Sermon Preached by Fr Antony Hughes on Sunday, November 14, 2010

In the Name of the Father and of the Son and of the Holy Spirit, one God.  Amen.

When St. Paul preached on Mars hill introducing Athens to the God they called “unknown” he said, “He is not far from each one of us.  In him we live and move and have our being.”  (Acts 17:27-28)  Thus we swim in a veritable ocean of grace.  God is in us and around us everywhere and in everything.  How do we miss Him?

The poet Kabir wrote words to this effect, “The fish in the water that is thirsty needs serious professional counseling.”

That is, I am afraid, the situation we find ourselves in.  We are impossibly thirsty fish swimming in an inexhaustible ocean of the sweetest of all possible water. We cannot see the forest for the trees. We are very much like two of the characters in today’s Gospel.

The parable of the Good Samaritan is about four fish: one, a Jewish fish taken out of water, robbed and beaten and left to die on the bank, two other Jewish fish and a Samaritan fish.  The two other Jewish fish were not just any Jewish fish.  One was a priest, a gefilte fish, and the other a Levite, a lox, both of whom were very religious, knowledgeable of the Torah, schooled in the social teachings of the prophets, open to the mystical traditions of Judaism. Delicious fish indeed!
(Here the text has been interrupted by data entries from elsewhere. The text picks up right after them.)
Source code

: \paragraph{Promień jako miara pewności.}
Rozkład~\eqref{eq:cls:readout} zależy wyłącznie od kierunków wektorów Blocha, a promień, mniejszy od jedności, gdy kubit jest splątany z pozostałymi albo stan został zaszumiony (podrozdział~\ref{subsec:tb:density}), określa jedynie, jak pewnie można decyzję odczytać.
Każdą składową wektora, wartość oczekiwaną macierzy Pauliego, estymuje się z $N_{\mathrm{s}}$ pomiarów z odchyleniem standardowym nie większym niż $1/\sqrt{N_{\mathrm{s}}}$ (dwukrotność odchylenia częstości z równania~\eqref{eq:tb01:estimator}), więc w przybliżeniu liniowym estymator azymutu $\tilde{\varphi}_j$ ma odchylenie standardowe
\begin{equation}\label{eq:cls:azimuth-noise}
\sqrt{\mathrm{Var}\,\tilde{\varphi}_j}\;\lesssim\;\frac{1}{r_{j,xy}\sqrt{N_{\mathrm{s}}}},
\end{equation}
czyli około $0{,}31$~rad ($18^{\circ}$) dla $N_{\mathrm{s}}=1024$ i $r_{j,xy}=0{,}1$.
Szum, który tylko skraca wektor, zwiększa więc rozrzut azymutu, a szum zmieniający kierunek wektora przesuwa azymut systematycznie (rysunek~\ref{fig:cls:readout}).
The third was a Samaritan fish, a carp, a bottom-dweller!  Despised, rejected, and not very good to eat!  A member of a religious school that didn’t worship in the right place or in the right way, who misinterpreted the Torah and the prophets, and who didn’t have the sense God gave a minnow.

Although the priest and the Levite fishes should have known better, after all, they were the religious ones, the “orthodox”, right-believing, right worshipping ones, they ignored their suffering fellow fish and swam by on the other side of the stream.  The Samaritan fish, the one who supposedly had not a lick of sense, took care of him.
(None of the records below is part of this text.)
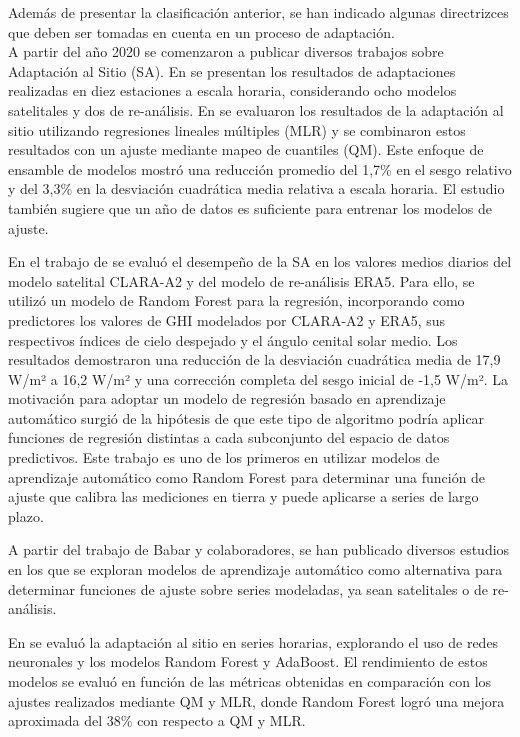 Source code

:Además de presentar la clasificación anterior, se han indicado algunas directrizces que deben ser tomadas en cuenta en un proceso de adaptación. \\



A partir del año 2020 se comenzaron a publicar diversos trabajos sobre Adaptación al Sitio (SA). En \citep{POLO2020} se presentan los resultados de adaptaciones realizadas en diez estaciones a escala horaria, considerando ocho modelos satelitales y dos de re-análisis. En \citep{Fernández2020} se evaluaron los resultados de la adaptación al sitio utilizando regresiones lineales múltiples (MLR) y se combinaron estos resultados con un ajuste mediante mapeo de cuantiles (QM). Este enfoque de ensamble de modelos mostró una reducción promedio del 1,7\% en el sesgo relativo y del 3,3\% en la desviación cuadrática media relativa a escala horaria. El estudio también sugiere que un año de datos es suficiente para entrenar los modelos de ajuste.

En el trabajo de \citep{BABAR2020} se evaluó el desempeño de la SA en los valores medios diarios del modelo satelital CLARA-A2 y del modelo de re-análisis ERA5. Para ello, se utilizó un modelo de Random Forest para la regresión, incorporando como predictores los valores de GHI modelados por CLARA-A2 y ERA5, sus respectivos índices de cielo despejado y el ángulo cenital solar medio. Los resultados demostraron una reducción de la desviación cuadrática media de 17,9 W/m² a 16,2 W/m² y una corrección completa del sesgo inicial de -1,5 W/m². La motivación para adoptar un modelo de regresión basado en aprendizaje automático surgió de la hipótesis de que este tipo de algoritmo podría aplicar funciones de regresión distintas a cada subconjunto del espacio de datos predictivos. Este trabajo es uno de los primeros en utilizar modelos de aprendizaje automático como Random Forest para determinar una función de ajuste que calibra las mediciones en tierra y puede aplicarse a series de largo plazo.

A partir del trabajo de Babar y colaboradores, se han publicado diversos estudios en los que se exploran modelos de aprendizaje automático como alternativa para determinar funciones de ajuste sobre series modeladas, ya sean satelitales o de re-análisis.

En \citep{NARVAEZ2021} se evaluó la adaptación al sitio en series horarias, explorando el uso de redes neuronales y los modelos Random Forest y AdaBoost. El rendimiento de estos modelos se evaluó en función de las métricas obtenidas en comparación con los ajustes realizados mediante QM y MLR, donde Random Forest logró una mejora aproximada del 38\% con respecto a QM y MLR.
Jesus meant to show that what really matters is not how much you know or how much prestige you have, or what social strata, religion, or race you belong to, what matters is how much you love.  Only the Samaritan fish actually knew he was swimming in an ocean of divine love.  How do we know?  By the loving way he responded. Only he was not thirsty because he had been drinking from the ocean of grace.

I love these words from a poem by St. Francis:  “No one lives outside the walls of this sacred place, existence…Differences exist, but not in the city of love.  Thus, my vows and yours I know they are the same.”  Everyone who loves is of God.  Everyone who fails to love is a thirsty fish in the Great Sea like a fish “out of water”.  Fish out of the water die.  Fish who do not know they are in the water are very sad fish. Happiness is knowing that you are a fish in an inexhaustible source of beautiful, fresh water. God is love, the Gospel is love, and love is life. 

Let’s hear from St. Isaac of Syria.

“One who has found love feeds on Christ every day and at every hour and he becomes immortal thereby. For Jesus said, ‘Whoever eats this bread that I shall give him shall never see death’ (cf. John 6.58). Blessed is he who eats the bread of love that is Jesus.  For whoever feeds on love, feeds on Christ…as John bears witness saying, ‘God is love’ (I John 4.8). Therefore one who lives in love receives from God the fruit of life. He breathes, even in this world, the air of resurrection…Love is the Kingdom…Such is the ‘wine to gladden the heart of man’ (Psalm 104.15). Blessed is he who drinks of this wine…the sick have drunk of it and become wise.” 

Brothers and sisters, we swim in a veritable ocean of divine grace.  We live in God, we move in God.  Our being is immersed and suffused by God.  Every breath we breathe we breathe in God.  Every ray of sunlight is the light of His Grace. Everything in creation is a sign of His presence. Since this is true there is nothing to keep us from loving one another as Christ has loved us except our self-imposed blindness.  In fact, St. Maximus says, the Gospel absolutely precludes us from hating any human being.

Repentance is to lay aside everything that is not love and then practicing love with every ounce of our being.  Gradually, we change into His likeness as we repent and practice.  And we are not alone in this effort.  The omnipresent One is here to help.  What remains is our conscious effort to wake up and respond to this reality.

St. Isaac of Syria tells us how.

“Let yourself be persecuted but do not persecute others.
Let yourself be crucified but do not crucify others.
Let yourself be insulted but do not insult others.
Let yourself be slandered but do not slander others.
Rejoice with those who rejoice and weep with those who weep.  Such is the sign of purity.
Suffer with the sick.  Be afflicted with sinners.
Exult with those who repent.  Be the friend of all.
But in your spirit remain alone.
Spread your cloak over anyone who falls into sin and shield him.
And if you cannot take his fault on yourself and accept punishment in his place, do not destroy his character.”

Advent begins tomorrow and the cosmos prepares for the coming of Christ.  We need to join the universal effort and prepare ourselves to receive Him.  How? Practice love.